By Regina Connell, Editor-in-Chief, Handful of Salt
I’m one of these people who loves earrings, rings, bracelets – but I’ve never been about those big, statement necklaces. Not sure why, but there we are. However, my daily uniform of black (or if I’m feeling daring, navy or gray) requires something.
Enter the scarf. It’s become my statement jewelry.
In the past, I’d picked up those little scarves from wherever, and while they may have provided me with that pop of color – but frankly, they were crap. They’d catch on my earrings or hangnails, would start to look tatty in a month, and, God forbid, I should spill something on it, washing it would be like washing dollar bills down the drain.
And that’s when I started to realize that if I thought about scarves as statement jewelry, I needed to think about them as the same kind of investment, both financially and in terms of quality.
Enter the work of people like artist Andrea Donnelly and her company, Little Fool Textiles. Now I’ve often thought of the weaving process as completely miraculous: you start with un-dyed threads, and somehow manipulate them into pattern, life and beauty.

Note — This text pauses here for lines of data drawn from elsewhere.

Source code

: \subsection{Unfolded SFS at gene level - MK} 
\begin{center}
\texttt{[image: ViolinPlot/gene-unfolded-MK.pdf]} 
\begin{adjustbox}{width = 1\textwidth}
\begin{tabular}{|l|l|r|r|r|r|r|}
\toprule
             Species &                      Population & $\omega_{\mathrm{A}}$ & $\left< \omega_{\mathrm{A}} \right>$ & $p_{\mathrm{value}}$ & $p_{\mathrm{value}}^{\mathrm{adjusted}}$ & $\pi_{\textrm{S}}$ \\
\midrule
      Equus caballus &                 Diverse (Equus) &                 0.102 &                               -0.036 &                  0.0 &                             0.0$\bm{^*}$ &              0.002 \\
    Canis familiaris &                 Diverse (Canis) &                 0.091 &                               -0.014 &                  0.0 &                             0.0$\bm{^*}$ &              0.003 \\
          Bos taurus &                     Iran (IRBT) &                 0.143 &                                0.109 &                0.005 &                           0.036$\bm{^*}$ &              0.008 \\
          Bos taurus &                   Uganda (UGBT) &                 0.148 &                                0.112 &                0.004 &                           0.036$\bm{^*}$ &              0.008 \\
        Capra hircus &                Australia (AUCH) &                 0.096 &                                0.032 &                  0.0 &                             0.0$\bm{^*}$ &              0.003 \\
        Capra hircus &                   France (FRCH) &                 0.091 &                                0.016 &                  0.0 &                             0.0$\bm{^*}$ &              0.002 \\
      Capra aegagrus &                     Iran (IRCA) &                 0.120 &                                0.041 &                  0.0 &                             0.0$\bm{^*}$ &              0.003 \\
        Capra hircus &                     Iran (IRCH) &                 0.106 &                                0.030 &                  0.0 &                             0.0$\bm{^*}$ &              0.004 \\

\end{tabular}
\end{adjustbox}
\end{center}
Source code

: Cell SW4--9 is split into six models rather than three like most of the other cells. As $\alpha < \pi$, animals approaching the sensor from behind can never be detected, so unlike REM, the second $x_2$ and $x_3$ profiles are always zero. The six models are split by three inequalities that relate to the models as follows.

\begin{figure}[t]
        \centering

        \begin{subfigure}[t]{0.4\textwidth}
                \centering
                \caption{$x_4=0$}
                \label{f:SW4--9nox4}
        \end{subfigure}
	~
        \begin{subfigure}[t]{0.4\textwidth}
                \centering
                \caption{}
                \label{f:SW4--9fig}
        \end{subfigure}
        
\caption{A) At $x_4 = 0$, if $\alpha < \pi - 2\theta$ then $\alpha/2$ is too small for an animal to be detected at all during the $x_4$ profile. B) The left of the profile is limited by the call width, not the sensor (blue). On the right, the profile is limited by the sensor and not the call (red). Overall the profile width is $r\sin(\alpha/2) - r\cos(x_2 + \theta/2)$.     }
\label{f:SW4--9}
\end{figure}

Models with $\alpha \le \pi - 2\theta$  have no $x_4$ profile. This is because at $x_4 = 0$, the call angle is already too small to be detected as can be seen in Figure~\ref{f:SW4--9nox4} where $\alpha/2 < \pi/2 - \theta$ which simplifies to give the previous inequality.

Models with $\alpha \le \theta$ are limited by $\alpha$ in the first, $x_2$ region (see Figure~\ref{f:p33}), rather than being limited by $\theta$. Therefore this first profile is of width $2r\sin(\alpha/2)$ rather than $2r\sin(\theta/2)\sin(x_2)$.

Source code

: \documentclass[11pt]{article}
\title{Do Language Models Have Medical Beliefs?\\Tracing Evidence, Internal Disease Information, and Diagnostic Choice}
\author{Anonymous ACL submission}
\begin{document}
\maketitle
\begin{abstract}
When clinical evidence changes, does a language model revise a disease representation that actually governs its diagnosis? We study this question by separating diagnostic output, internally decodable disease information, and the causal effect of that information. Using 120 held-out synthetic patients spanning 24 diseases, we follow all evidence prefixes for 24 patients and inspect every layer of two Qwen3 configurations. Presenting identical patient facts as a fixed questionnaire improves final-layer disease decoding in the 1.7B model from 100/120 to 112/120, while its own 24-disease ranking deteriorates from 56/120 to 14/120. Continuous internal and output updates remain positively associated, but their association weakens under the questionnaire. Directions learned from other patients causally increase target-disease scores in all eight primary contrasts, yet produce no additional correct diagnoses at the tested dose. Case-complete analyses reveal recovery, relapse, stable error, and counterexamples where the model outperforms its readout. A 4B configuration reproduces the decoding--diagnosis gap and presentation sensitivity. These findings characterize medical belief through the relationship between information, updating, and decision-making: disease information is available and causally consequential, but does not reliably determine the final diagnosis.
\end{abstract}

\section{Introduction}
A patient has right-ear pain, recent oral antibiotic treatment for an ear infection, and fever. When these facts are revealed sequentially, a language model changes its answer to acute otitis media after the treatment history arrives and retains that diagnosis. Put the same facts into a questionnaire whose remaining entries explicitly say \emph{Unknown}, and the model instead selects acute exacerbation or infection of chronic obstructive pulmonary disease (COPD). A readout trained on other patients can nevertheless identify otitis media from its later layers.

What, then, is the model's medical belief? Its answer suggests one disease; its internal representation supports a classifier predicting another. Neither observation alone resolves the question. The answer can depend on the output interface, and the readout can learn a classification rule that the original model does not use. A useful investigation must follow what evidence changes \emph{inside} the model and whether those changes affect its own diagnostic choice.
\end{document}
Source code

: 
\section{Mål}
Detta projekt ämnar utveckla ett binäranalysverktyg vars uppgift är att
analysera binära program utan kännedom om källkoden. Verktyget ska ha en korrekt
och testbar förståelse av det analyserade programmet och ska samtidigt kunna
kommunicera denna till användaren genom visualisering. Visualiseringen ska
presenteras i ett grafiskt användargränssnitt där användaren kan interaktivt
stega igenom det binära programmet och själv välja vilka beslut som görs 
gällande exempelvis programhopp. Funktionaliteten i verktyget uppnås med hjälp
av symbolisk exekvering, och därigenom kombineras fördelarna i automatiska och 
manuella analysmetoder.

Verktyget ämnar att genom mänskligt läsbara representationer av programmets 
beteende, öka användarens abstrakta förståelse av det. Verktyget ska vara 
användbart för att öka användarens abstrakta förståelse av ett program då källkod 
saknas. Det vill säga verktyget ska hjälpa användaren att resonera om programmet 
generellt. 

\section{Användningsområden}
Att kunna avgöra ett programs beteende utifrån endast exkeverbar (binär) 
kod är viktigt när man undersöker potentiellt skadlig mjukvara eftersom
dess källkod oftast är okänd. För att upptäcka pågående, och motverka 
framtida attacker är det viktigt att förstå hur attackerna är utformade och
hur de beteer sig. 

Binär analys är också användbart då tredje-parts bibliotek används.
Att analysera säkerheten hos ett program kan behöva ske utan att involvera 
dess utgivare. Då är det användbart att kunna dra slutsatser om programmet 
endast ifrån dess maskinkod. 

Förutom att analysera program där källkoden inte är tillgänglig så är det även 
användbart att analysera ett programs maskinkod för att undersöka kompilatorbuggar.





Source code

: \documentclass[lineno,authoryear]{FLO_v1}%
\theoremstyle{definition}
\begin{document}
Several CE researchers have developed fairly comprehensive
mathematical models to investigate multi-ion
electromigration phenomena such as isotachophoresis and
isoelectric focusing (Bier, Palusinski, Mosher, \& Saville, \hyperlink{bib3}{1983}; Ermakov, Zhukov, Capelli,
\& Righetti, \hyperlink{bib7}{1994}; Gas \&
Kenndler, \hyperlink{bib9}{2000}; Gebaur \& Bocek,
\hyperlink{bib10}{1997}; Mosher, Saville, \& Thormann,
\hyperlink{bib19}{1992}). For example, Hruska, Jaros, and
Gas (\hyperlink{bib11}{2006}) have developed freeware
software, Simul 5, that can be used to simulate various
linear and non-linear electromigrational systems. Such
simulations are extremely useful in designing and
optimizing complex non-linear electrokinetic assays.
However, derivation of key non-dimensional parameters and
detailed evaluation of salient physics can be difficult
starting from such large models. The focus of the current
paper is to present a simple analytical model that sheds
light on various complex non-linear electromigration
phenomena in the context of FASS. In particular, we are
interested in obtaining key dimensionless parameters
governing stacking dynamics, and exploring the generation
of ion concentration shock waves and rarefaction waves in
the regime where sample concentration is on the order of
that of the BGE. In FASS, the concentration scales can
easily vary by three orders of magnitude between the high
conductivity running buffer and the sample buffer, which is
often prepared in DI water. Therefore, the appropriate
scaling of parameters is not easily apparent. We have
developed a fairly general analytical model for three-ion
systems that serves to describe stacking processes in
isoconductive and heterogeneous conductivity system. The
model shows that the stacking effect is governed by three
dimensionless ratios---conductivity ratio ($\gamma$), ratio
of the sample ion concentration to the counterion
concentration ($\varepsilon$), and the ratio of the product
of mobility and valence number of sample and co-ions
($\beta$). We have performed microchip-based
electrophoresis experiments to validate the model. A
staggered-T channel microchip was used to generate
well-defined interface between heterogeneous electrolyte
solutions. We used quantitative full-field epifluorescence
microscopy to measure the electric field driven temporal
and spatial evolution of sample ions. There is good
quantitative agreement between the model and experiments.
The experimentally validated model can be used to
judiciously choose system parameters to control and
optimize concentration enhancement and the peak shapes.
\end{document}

And in a small studio in Richmond, Va., Andrea does just that: she designs, weaves, paints, and dyes elegant, you’ll-never-see-them-coming-toward-you scarves and wraps.
The scarves—which often come in an unlikely combination of ikat and check—are made from delicious materials: high-quality mercerized cotton from North Carolina, wools from Henry’s Attic in New York state (a company that does their own spinning), and domestically sourced wool, silk, and linen. And you feel the difference where it counts: in your hands and around your neck. Softness, suppleness, sensuousness.
The fibers come to her un-dyed—she takes care of that herself—and what a knack she has. These are colors you don’t see anywhere else: sumptuous, dreamy blues; deep pinks you can actually wear without feeling like an 80’s reject; subtle, painterly combinations that give the scarves a fluidity that’s hard to beat. My favorite? The lyrical Wind on Water Ikat wrap.
This Virginia Commonwealth University grad is in love with her process, documenting it extensively on the Little Fool Textiles site, on her artist site, and on her blog, Little Fool, a Small Business Romance.
I adore that the care Andrea takes in her artistry and craftsmanship of a scarf or wrap extends to the artistry and craftsmanship of the experience of receiving one of her pieces. She sweats the details in a big way, wrapping and boxing each scarf meticulously, and if you’re lucky, including a gorgeous book on her process.
That commitment to her work—to our delight in her work—is as valuable, precious, as any gorgeous necklace. It just happens to be jewelry made out of fiber. And the best part: it can keep you warm, quite gorgeously.